Task goal:
Copy out every line of the data that has the word "Homer" somewhere in it.

Study material below:

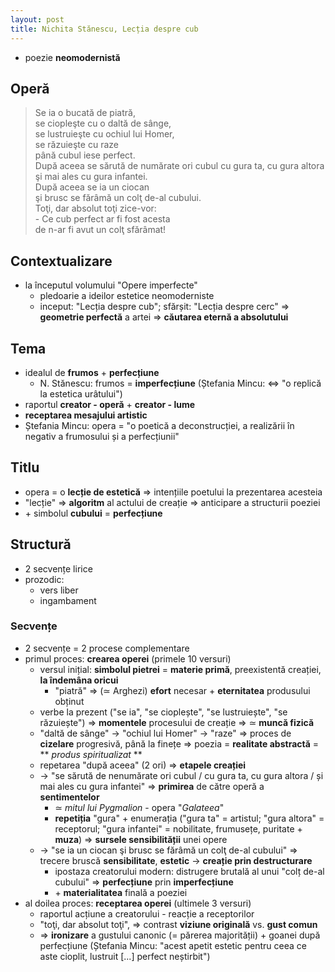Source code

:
 ```yaml
---
layout: post
title: Nichita Stănescu, Lecția despre cub
---
```


* poezie **neomodernistă**

## Operă

> Se ia o bucată de piatră,  
> se ciopleşte cu o daltă de sânge,  
> se lustruieşte cu ochiul lui Homer,  
> se răzuieşte cu raze  
> până cubul iese perfect.  
> După aceea se sărută de numărate ori cubul 
> cu gura ta, cu gura altora  
> şi mai ales cu gura infantei.  
> După aceea se ia un ciocan  
> şi brusc se fărâmă un colţ de-al cubului.  
> Toţi, dar absolut toţi zice-vor:  
> \- Ce cub perfect ar fi fost acesta  
> de n-ar fi avut un colţ sfărâmat!

## Contextualizare

* la începutul volumului "Opere imperfecte"
	* pledoarie a ideilor estetice neomoderniste
	* inceput: "Lecția despre cub"; sfărșit: "Lecția despre cerc" ⇒ **geometrie perfectă** a artei ⇒ **căutarea eternă a absolutului**

## Tema

* idealul de **frumos** + **perfecțiune**
	* N. Stănescu: frumos = **imperfecțiune** (Ștefania Mincu: ⇔ "o replică la estetica urâtului")
* raportul **creator - operă** + **creator - lume**
* **receptarea mesajului artistic**
* Ștefania Mincu: opera = "o poetică a deconstrucției, a realizării în negativ a frumosului și a perfecțiunii"

## Titlu

* opera = o **lecție de estetică** ⇒ intențiile poetului la prezentarea acesteia
* "lecție" ⇒ **algoritm** al actului de creație ⇒ anticipare a structurii poeziei
* \+ simbolul **cubului** = **perfecțiune**

## Structură

* 2 secvențe lirice
* prozodic:
	* vers liber
	* ingambament

### Secvențe

* 2 secvențe = 2 procese complementare
* primul proces: **crearea operei** (primele 10 versuri)
	* versul inițial: **simbolul pietrei** = **materie primă**, preexistentă creației, **la îndemâna oricui**
		* "piatră" ⇒ (≃ Arghezi) **efort** necesar + **eternitatea** produsului obținut
	* verbe la prezent ("se ia", "se cioplește", "se lustruiește", "se răzuiește") ⇒ **momentele** procesului de creație ⇒ ≃ **muncă fizică**
	* "daltă de sânge" → "ochiul lui Homer" → "raze" ⇒ proces de **cizelare** progresivă, până la finețe ⇒ poezia = **realitate abstractă** = ** *produs spiritualizat* **
	* repetarea "după aceea" (2 ori) ⇒ **etapele creației**
	* → "se sărută de nenumărate ori cubul / cu gura ta, cu gura altora / și mai ales cu gura infantei" ⇒ **primirea** de către operă a **sentimentelor**
		* ≃ *mitul lui Pygmalion* - opera "*Galateea*"
		* **repetiția** "gura" + enumerația ("gura ta" = artistul; "gura altora" = receptorul; "gura infantei" = nobilitate, frumusețe, puritate + **muza**) ⇒ **sursele sensibilității** unei opere
	* → "se ia un ciocan şi brusc se fărâmă un colţ de-al cubului" ⇒ trecere bruscă **sensibilitate**, **estetic** → **creație prin destructurare**
		* ipostaza creatorului modern: distrugere brutală al unui "colț de-al cubului" ⇒ **perfecțiune** prin **imperfecțiune**
		* \+ **materialitatea** finală a poeziei
* al doilea proces: **receptarea operei** (ultimele 3 versuri)
	* raportul acțiune a creatorului - reacție a receptorilor
	* "toţi, dar absolut toţi", ⇒ contrast **viziune originală** vs. **gust comun**
	* ⇒ **ironizare** a gustului canonic (= părerea majorității) + goanei după perfecțiune (Ștefania Mincu: "acest apetit estetic pentru ceea ce aste cioplit, lustruit [...] perfect neștirbit")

End of Study material.

Written reply:
> se lustruieşte cu ochiul lui Homer,  
	* "daltă de sânge" → "ochiul lui Homer" → "raze" ⇒ proces de **cizelare** progresivă, până la finețe ⇒ poezia = **realitate abstractă** = ** *produs spiritualizat* **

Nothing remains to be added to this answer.